至大三年,少年已满头白发,某天夜里突然梦见张果老。他还是那身青布道袍,倒骑在毛驴上冲少年笑,手里托着个玉盘,盘里盛着两颗泛着金光的药丸。“汴梁城要遭水灾,”他的声音像洪钟般清亮,“明日去铁塔寺取三十六口大缸,摆在城西南角,缸里放七片银杏叶、三粒糯米。”少年惊醒时,枕边竟真有片银杏叶,叶脉里还凝着水珠,像刚从葫芦里捞出来的。
第二天少年带着儿子去铁塔寺,果然在大雄宝殿前发现三十六口大缸,每口缸里都漂着银杏叶。他们刚把缸摆好,天上就乌云密布,暴雨下了三天三夜,汴河水涨得快漫过城墙,却在靠近大缸时突然转向,顺着护城河往东南流去。事后人们查看大缸,发现里面的银杏叶都变成了金色,糯米粒竟长成了稻穗,颗颗都有珍珠般透亮。

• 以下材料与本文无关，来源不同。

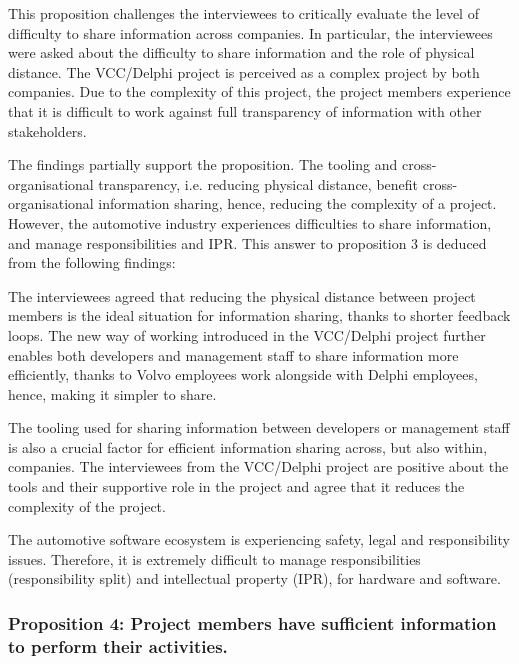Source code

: This proposition challenges the interviewees to critically evaluate the level of difficulty to share information across companies. In particular, the interviewees were asked about the difficulty to share information and the role of physical distance. The VCC/Delphi project is perceived as a complex project by both companies. Due to the complexity of this project, the project members experience that it is difficult to work against full transparency of information with other stakeholders. 

The findings partially support the proposition. The tooling and cross-organisational transparency, i.e. reducing physical distance, benefit cross-organisational information sharing, hence, reducing the complexity of a project. However, the automotive industry experiences difficulties to share information, and manage responsibilities and IPR. This answer to proposition 3 is deduced from the following findings:

 The interviewees agreed that reducing the physical distance between project members is the ideal situation for information sharing, thanks to shorter feedback loops. The new way of working introduced in the VCC/Delphi project further enables both developers and management staff to share information more efficiently, thanks to Volvo employees work alongside with Delphi employees, hence, making it simpler to share. 

 The tooling used for sharing information between developers or management staff is also a crucial factor for efficient information sharing across, but also within, companies. The interviewees from the VCC/Delphi project are positive about the tools and their supportive role in the project and agree that it reduces the complexity of the project.

 The automotive software ecosystem is experiencing safety, legal and responsibility issues. Therefore, it is extremely difficult to manage responsibilities (responsibility split) and intellectual property (IPR), for hardware and software. %

\subsubsection{Proposition 4: Project members have sufficient information to perform their activities.}

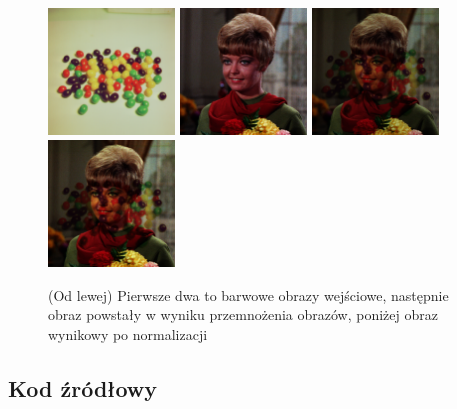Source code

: \documentclass[final,a4paper,openany,12pt]{mwbk}
\begin{document}
\begin{figure}[H]
	\begin{center}
		\includegraphics[width=0.3\textwidth]{2/2Color_Multipl_Img1_Original}
		\includegraphics[width=0.3\textwidth]{2/2Color_Multipl_Img2_Original}
		\includegraphics[width=0.3\textwidth]{2/2Color_Multipl_Img_Result}
		\includegraphics[width=0.3\textwidth]{2/2Color_Multipl_Img_Result_Norm}
	\end{center}
	\caption{(Od lewej) Pierwsze dwa to barwowe obrazy wejściowe, następnie obraz powstały w wyniku przemnożenia obrazów, poniżej obraz wynikowy po normalizacji }
\end{figure}

\subsection*{Kod źródłowy}
\end{document}
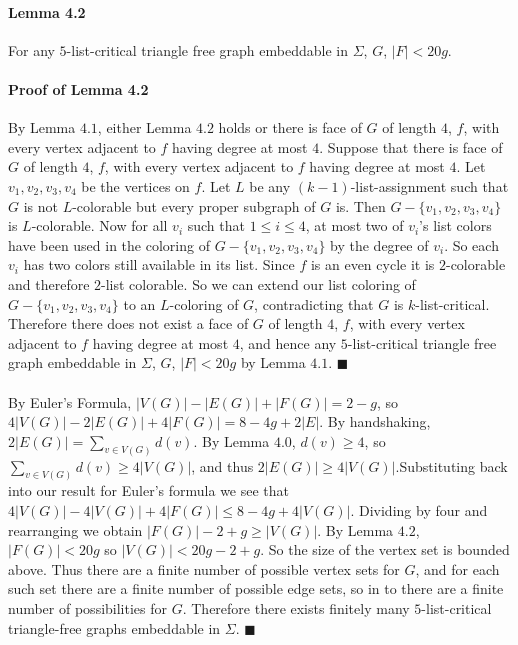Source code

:\documentclass[letterpaper,12pt,oneside,onecolumn]{report}
\begin{document}
\paragraph{Lemma 4.2}
For any $5$-list-critical triangle free graph embeddable in $\Sigma$, $G$, $|F| < 20g$.
\paragraph{Proof of Lemma 4.2}
By Lemma $4.1$, either Lemma $4.2$ holds or there is face of $G$ of length $4$, $f$, with every vertex adjacent to $f$ having degree at most $4$. Suppose that there is face of $G$ of length $4$, $f$, with every vertex adjacent to $f$ having degree at most $4$. Let $v_1,v_2,v_3,v_4$ be the vertices on $f$. Let $L$ be any $(k-1)$-list-assignment such that $G$ is not $L$-colorable but every proper subgraph of $G$ is. Then $G - \{v_1,v_2,v_3,v_4\}$ is $L$-colorable. Now for all $v_i$ such that $1\leq i \leq 4$, at most two of $v_i$'s list colors have been used in the coloring of $G - \{v_1,v_2,v_3,v_4\}$ by the degree of $v_i$. So each $v_i$ has two colors still available in its list. Since $f$ is an even cycle it is $2$-colorable and therefore $2$-list colorable. So we can extend our list coloring of $G- \{v_1,v_2,v_3,v_4\}$ to an $L$-coloring of $G$, contradicting that $G$ is $k$-list-critical. Therefore there does not exist a face of $G$ of length $4$, $f$, with every vertex adjacent to $f$ having degree at most $4$, and hence any $5$-list-critical triangle free graph embeddable in $\Sigma$, $G$, $|F| < 20g$ by Lemma $4.1$. $\blacksquare$
\paragraph{}
By Euler's Formula, $|V(G)| - |E(G)| + |F(G)| = 2 - g$, so $4|V(G)| - 2|E(G)| + 4|F(G)| = 8- 4g + 2|E|$. By handshaking, $2|E(G)| = \sum_{v\in V(G)} d(v)$. By Lemma $4.0$, $d(v) \geq 4$, so $\sum_{v\in V(G)} d(v) \geq 4|V(G)|$, and thus $2|E(G)| \geq 4|V(G)|$.Substituting back into our result for Euler's formula we see that $4|V(G)| -4|V(G)| + 4|F(G)| \leq 8-4g +4|V(G)|$. Dividing by four and rearranging we obtain $|F(G)| -2 + g \geq |V(G)|$. By Lemma $4.2$, $|F(G)| < 20g$ so $|V(G)| < 20g - 2 + g$. So the size of the vertex set is bounded above. Thus there are a finite number of possible vertex sets for $G$, and for each such set there are a finite number of possible edge sets, so in to there are a finite number of possibilities for $G$. Therefore there exists finitely many $5$-list-critical triangle-free graphs embeddable in $\Sigma$. $\blacksquare$
\end{document}

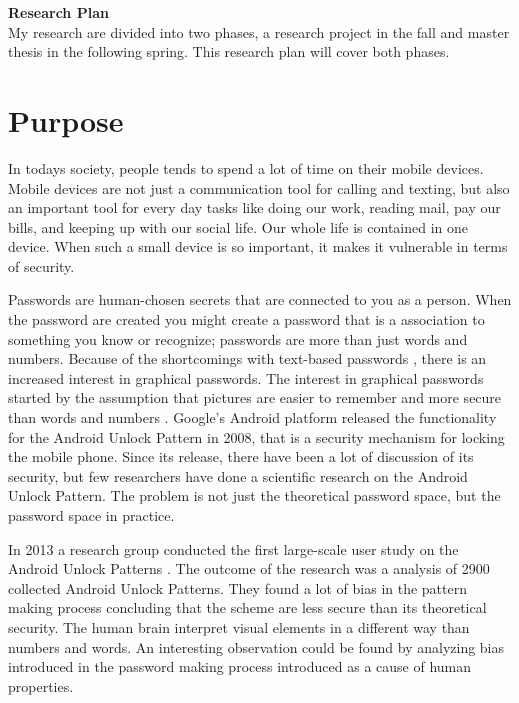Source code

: 
{\bf \Huge Research Plan} \\[0.5cm]

  My research are divided into two phases, a research project in the fall and master thesis in the following spring. This research plan will cover both phases.

  \section*{Purpose}


  In todays society, people tends to spend a lot of time on their mobile devices. Mobile devices are not just a communication tool for calling and texting, but also an important tool for every day tasks like doing our work, reading mail, pay our bills, and keeping up with our social life. Our whole life is contained in one device. When such a small device is so important, it makes it vulnerable in terms of security.

  Passwords are human-chosen secrets that are connected to you as a person. When the password are created you might create a password that is a association to something you know or recognize; passwords are more than just words and numbers. Because of the shortcomings with text-based passwords \cite{UnixPasswords}, there is an increased interest in graphical passwords. The interest in graphical passwords started by the assumption that pictures are easier to remember and more secure than words and numbers \cite{DeAngeli}. Google's Android platform released the functionality for the Android Unlock Pattern in 2008, that is a security mechanism for locking the mobile phone. Since its release, there have been a lot of discussion of its security, but few researchers have done a scientific research on the Android Unlock Pattern. The problem is not just the theoretical password space, but the password space in practice. 

  In 2013 a research group conducted the first large-scale user study on the Android Unlock Patterns \cite{Uellenbeck}. The outcome of the research was a analysis of 2900 collected Android Unlock Patterns. They found a lot of bias in the pattern making process concluding that the scheme are less secure than its theoretical security. The human brain interpret visual elements in a different way than numbers and words. An interesting observation could be found by analyzing bias introduced in the password making process introduced as a cause of human properties. 


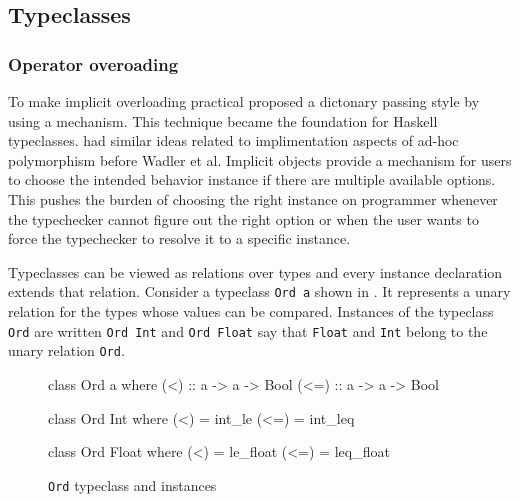\documentclass[manuscript,screen,nonacm]{acmart}
\begin{document}
\subsection{Typeclasses}
\subsubsection{Operator overoading}
To make implicit overloading practical \citet{wadler_polymorphism_1989} proposed a dictonary passing style by using a mechanism. This technique became the foundation for Haskell\cite{haskell_2010} typeclasses. \cite{kaes_parametric_1988} had similar ideas related to implimentation aspects of ad-hoc polymorphism before Wadler et al. Implicit objects\cite{oliveira_typeclasses_2010} provide a mechanism for users to choose the intended behavior instance if there are multiple available options. This pushes the burden of choosing the right instance on programmer whenever the typechecker cannot figure out the right option or when the user wants to force the typechecker to resolve it to a specific instance.

Typeclasses can be viewed as relations over types and every instance declaration extends that relation. Consider a typeclass \lstinline{Ord a} shown in . It represents a unary relation for the types whose values can be compared. Instances of the typeclass \lstinline{Ord} are written \lstinline{Ord Int} and \lstinline{Ord Float} say that \lstinline{Float} and \lstinline{Int} belong to the unary relation \lstinline{Ord}.


\begin{figure}[ht]
  \centering
  \begin{minipage}[ht]{0.3\linewidth}
    \begin{code}
      class Ord a where
         (<)  :: a -> a -> Bool
         (<=) :: a -> a -> Bool
    \end{code}
  \end{minipage}%
  \begin{minipage}[ht]{0.3\linewidth}
    \begin{code}
      class Ord Int where
         (<)  = int_le
         (<=) = int_leq
    \end{code}
  \end{minipage}%
  \begin{minipage}[ht]{0.3\linewidth}
    \begin{code}
      class Ord Float where
         (<)  = le_float
         (<=) = leq_float
    \end{code}
  \end{minipage}
  \caption{\lstinline{Ord} typeclass and instances}
  \label{fig:tc-ord}
\end{figure}
\end{document}
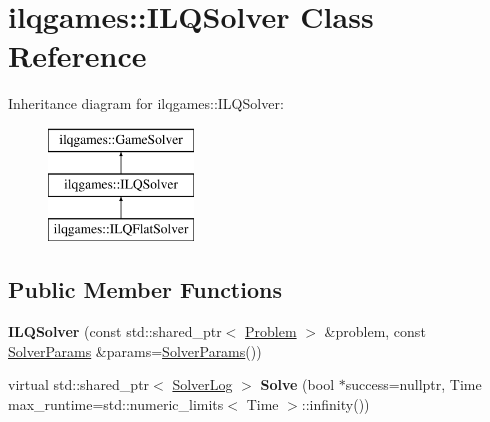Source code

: \hypertarget{classilqgames_1_1_i_l_q_solver}{}\section{ilqgames\+:\+:I\+L\+Q\+Solver Class Reference}
\label{classilqgames_1_1_i_l_q_solver}
Inheritance diagram for ilqgames\+:\+:I\+L\+Q\+Solver\+:\begin{figure}[H]
\begin{center}
\leavevmode
\includegraphics[height=3.000000cm]{classilqgames_1_1_i_l_q_solver}
\end{center}
\end{figure}
\subsection*{Public Member Functions}
\begin{DoxyCompactItemize}
\item 
{\bfseries I\+L\+Q\+Solver} (const std\+::shared\+\_\+ptr$<$ \hyperlink{classilqgames_1_1_problem}{Problem} $>$ \&problem, const \hyperlink{structilqgames_1_1_solver_params}{Solver\+Params} \&params=\hyperlink{structilqgames_1_1_solver_params}{Solver\+Params}())\hypertarget{classilqgames_1_1_i_l_q_solver_a873b090b6a55ce1c33f780942c51e464}{}\label{classilqgames_1_1_i_l_q_solver_a873b090b6a55ce1c33f780942c51e464}

\item 
virtual std\+::shared\+\_\+ptr$<$ \hyperlink{classilqgames_1_1_solver_log}{Solver\+Log} $>$ {\bfseries Solve} (bool $\ast$success=nullptr, Time max\+\_\+runtime=std\+::numeric\+\_\+limits$<$ Time $>$\+::infinity())\hypertarget{classilqgames_1_1_i_l_q_solver_ad86d47ce8a04ab5f8e8fcfbf3db6b02e}{}\label{classilqgames_1_1_i_l_q_solver_ad86d47ce8a04ab5f8e8fcfbf3db6b02e}

\end{DoxyCompactItemize}
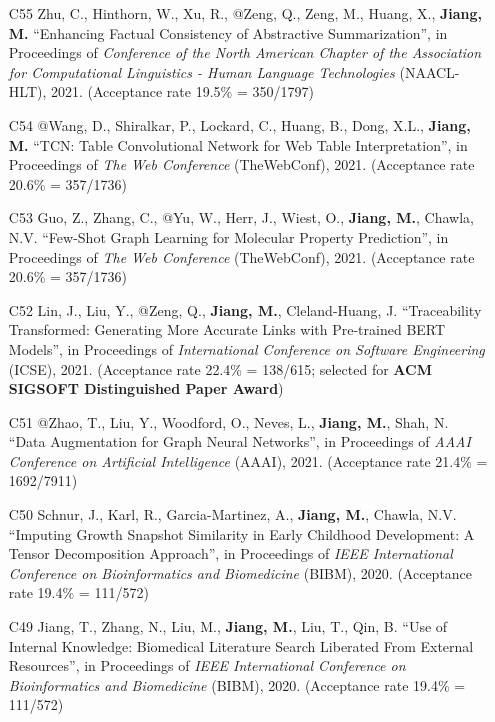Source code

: \documentclass[10pt]{article}
\newenvironment{myindentpar}[1]%
{\begin{list}{}%
         {\setlength{\leftmargin}{#1}}%
         \item[]%
}
{\end{list}}
\newcounter{list}
\begin{document}
\begin{myindentpar}{0.00cm}
\begin{enumerate}[leftmargin=.5cm]
\item[C55] Zhu, C., Hinthorn, W., Xu, R., @Zeng, Q., Zeng, M., Huang, X., \textbf{Jiang, M.} ``Enhancing Factual Consistency of Abstractive Summarization'', in Proceedings of \textit{Conference of the North American Chapter of the Association for Computational Linguistics - Human Language Technologies} (NAACL-HLT), 2021. (Acceptance rate 19.5\% = 350/1797)

\item[C54] @Wang, D., Shiralkar, P., Lockard, C., Huang, B., Dong, X.L., \textbf{Jiang, M.} ``TCN: Table Convolutional Network for Web Table Interpretation'', in Proceedings of \textit{The Web Conference} (TheWebConf), 2021. (Acceptance rate 20.6\% = 357/1736)

\item[C53] Guo, Z., Zhang, C., @Yu, W., Herr, J., Wiest, O., \textbf{Jiang, M.}, Chawla, N.V. ``Few-Shot Graph Learning for Molecular Property Prediction'', in Proceedings of \textit{The Web Conference} (TheWebConf), 2021. (Acceptance rate 20.6\% = 357/1736)

\item[C52] Lin, J., Liu, Y., @Zeng, Q., \textbf{Jiang, M.}, Cleland-Huang, J. ``Traceability Transformed: Generating More Accurate Links with Pre-trained BERT Models'', in Proceedings of \textit{International Conference on Software Engineering} (ICSE), 2021. (Acceptance rate 22.4\% = 138/615; selected for \textbf{ACM SIGSOFT Distinguished Paper Award})

\item[C51] @Zhao, T., Liu, Y., Woodford, O., Neves, L., \textbf{Jiang, M.}, Shah, N. ``Data Augmentation for Graph Neural Networks'', in Proceedings of \textit{AAAI Conference on Artificial Intelligence} (AAAI), 2021. (Acceptance rate 21.4\% = 1692/7911)

\item[C50] Schnur, J., Karl, R., Garcia-Martinez, A., \textbf{Jiang, M.}, Chawla, N.V. ``Imputing Growth Snapshot Similarity in Early Childhood Development: A Tensor Decomposition Approach'', in Proceedings of \textit{IEEE International Conference on Bioinformatics and Biomedicine} (BIBM), 2020. (Acceptance rate 19.4\% = 111/572)

\item[C49] Jiang, T., Zhang, N., Liu, M., \textbf{Jiang, M.}, Liu, T., Qin, B. ``Use of Internal Knowledge: Biomedical Literature Search Liberated From External Resources'', in Proceedings of \textit{IEEE International Conference on Bioinformatics and Biomedicine} (BIBM), 2020. (Acceptance rate 19.4\% = 111/572)


\end{enumerate}
\end{myindentpar}
\end{document}
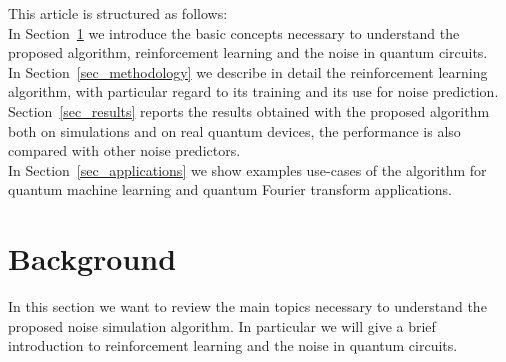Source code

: \documentclass[referee,sn-basic]{sn-jnl} %
\begin{document}
\noindent
This article is structured as follows:\\
In Section~\ref{sec_background} we introduce the basic concepts necessary to understand the proposed algorithm, reinforcement learning and the noise in quantum circuits. \\
In Section~\ref{sec_methodology} we describe in detail the reinforcement learning algorithm, with particular regard to its training and its use for noise prediction. \\
Section~\ref{sec_results} reports the results obtained with the proposed algorithm both on simulations and on real quantum devices, the performance is also compared with other noise predictors. \\
In Section~\ref{sec_applications} we show examples use-cases of the algorithm for quantum machine learning and quantum Fourier transform applications.

\section{Background}\label{sec_background}
In this section we want to review the main topics necessary to understand the proposed noise simulation algorithm.
In particular we will give a brief introduction to reinforcement learning and the noise in quantum circuits.
\end{document}
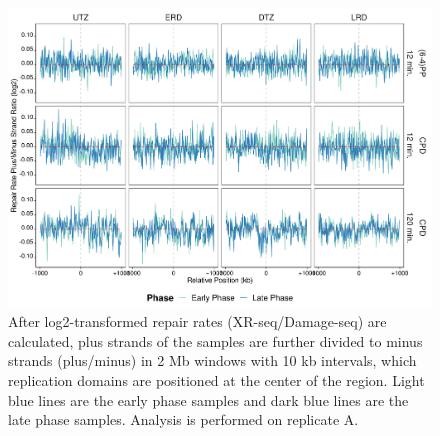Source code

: \begin{figure}[H]
\begin{center}
\includegraphics[width=\textwidth]{Chapters/7_appendix/figures/supfig34}
\caption[Repair rate plus/minus phase ratio of replication domains in 2 Mb (replicate A).]{After log2-transformed repair rates (XR-seq/Damage-seq) are calculated, plus strands of the samples are further divided to minus strands (plus/minus) in 2 Mb windows with 10 kb intervals, which replication domains are positioned at the center of the region. Light blue lines are the early phase samples and dark blue lines are the late phase samples. Analysis is performed on replicate A.}
\label{supfig:rrpm2000repdomainA}
\end{center}
\end{figure}

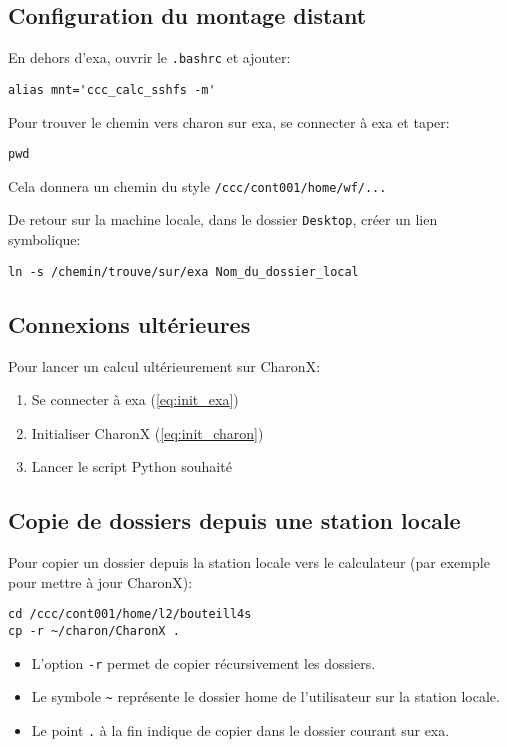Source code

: \documentclass[10pt]{book}
\begin{document}
\begin{appendices}
\subsection{Configuration du montage distant}
En dehors d'exa, ouvrir le \texttt{.bashrc} et ajouter:
\begin{verbatim}
alias mnt='ccc_calc_sshfs -m'
\end{verbatim}
Pour trouver le chemin vers charon sur exa, se connecter à exa et taper:
\begin{verbatim}
pwd
\end{verbatim}
Cela donnera un chemin du style \texttt{/ccc/cont001/home/wf/...}

De retour sur la machine locale, dans le dossier \texttt{Desktop}, créer un lien symbolique:
\begin{verbatim}
ln -s /chemin/trouve/sur/exa Nom_du_dossier_local
\end{verbatim}
\subsection{Connexions ultérieures}
Pour lancer un calcul ultérieurement sur CharonX:
\begin{enumerate}
\item Se connecter à exa (\ref{eq:init_exa})
\item Initialiser CharonX (\ref{eq:init_charon})
\item Lancer le script Python souhaité
\end{enumerate}
\subsection{Copie de dossiers depuis une station locale}
Pour copier un dossier depuis la station locale vers le calculateur (par exemple pour mettre à jour CharonX):
\begin{verbatim}
cd /ccc/cont001/home/l2/bouteill4s
cp -r ~/charon/CharonX .
\end{verbatim}
\begin{itemize}
\item L'option \texttt{-r} permet de copier récursivement les dossiers.
\item Le symbole \texttt{\~{}} représente le dossier home de l'utilisateur sur la station locale.
\item Le point \texttt{.} à la fin indique de copier dans le dossier courant sur exa.
\end{itemize}

\end{appendices}
\end{document}

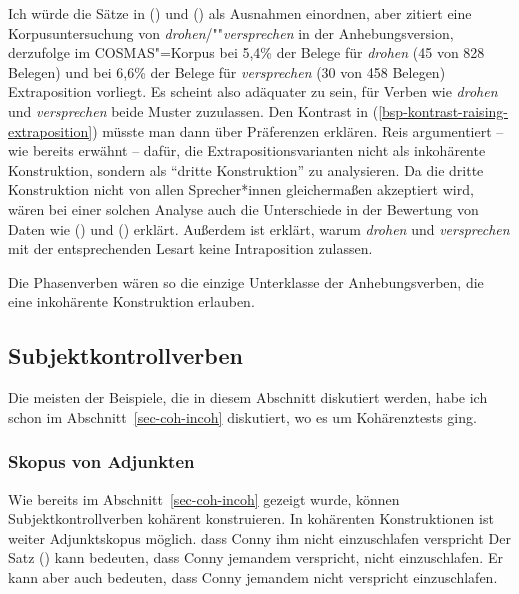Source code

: \noindent
Ich würde die Sätze in () und () als Ausnahmen einordnen, aber \citet{Reis2005a} 
zitiert eine Korpusuntersuchung von \emph{drohen}/""\emph{versprechen} in der Anhebungsversion,
derzufolge im COSMAS"=Korpus bei 5,4\% der Belege für \emph{drohen} (45 von 828 Belegen)
und bei 6,6\% der Belege für \emph{versprechen} (30 von 458 Belegen) Extraposition vorliegt.
Es scheint also adäquater zu sein, für Verben wie \emph{drohen} und \emph{versprechen} 
beide Muster zuzulassen. Den Kontrast in (\ref{bsp-kontrast-raising-extraposition}) müsste man dann über Präferenzen erklären.
Reis argumentiert -- wie bereits erwähnt -- dafür, die Extrapositionsvarianten 
nicht als inkohärente Konstruktion, sondern als "`dritte Konstruktion"' zu analysieren. Da die
dritte Konstruktion nicht von allen Sprecher*innen gleichermaßen akzeptiert wird, wären bei
einer solchen Analyse auch die Unterschiede in der Bewertung von Daten wie () und ()
erklärt. Außerdem ist erklärt, warum \emph{drohen} und \emph{versprechen} mit der entsprechenden Lesart
keine Intraposition zulassen.%

Die Phasenverben wären so die einzige Unterklasse der Anhebungsverben,
die eine inkohärente Konstruktion erlauben.

\subsection{Subjektkontrollverben}

Die meisten der Beispiele, die in diesem Abschnitt diskutiert werden, habe
ich schon im Abschnitt~\ref{sec-coh-incoh} diskutiert, wo es um Kohärenztests ging.


\subsubsection{Skopus von Adjunkten}
\label{sec-subj-contr-scope}

Wie bereits im Abschnitt~\ref{sec-coh-incoh} gezeigt wurde, können Subjektkontrollverben
kohärent konstruieren.
In kohärenten Konstruktionen ist weiter Adjunktskopus möglich.
\ea{}
dass Conny ihm nicht einzuschlafen verspricht
\z
%
Der Satz () kann bedeuten, dass Conny jemandem verspricht, nicht einzuschlafen. Er kann aber
auch bedeuten, dass Conny jemandem nicht verspricht einzuschlafen.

从那以后,汴梁城的老百姓每年秋天都会在州桥摆上酒坛,坛口插上银杏叶,等着张果老路过。有人说在武当山见过他,倒骑毛驴在云端啃仙桃;有人说在东海见过他,毛驴踩着浪花追鲸鱼;还有人说就在去年,在嵩山脚下的茶棚里,见他正用铁拐棍拨弄炉灰,给个放牛娃算卦呢。
如今,当年的少年已坐在茶棚里,望着汴河上的落日,总觉得那倒骑的身影还在河面上晃啊晃。世人都爱往前奔,争名夺利像抢热锅上的饼,可张果老偏要往后看,他看的是人心,是过往,是比银河还长的道。你问他信不信有神仙?他瞧着汴河的水,涨了又落,落了又涨,可两岸的老槐树,年年都记着给神仙留片叶子呢。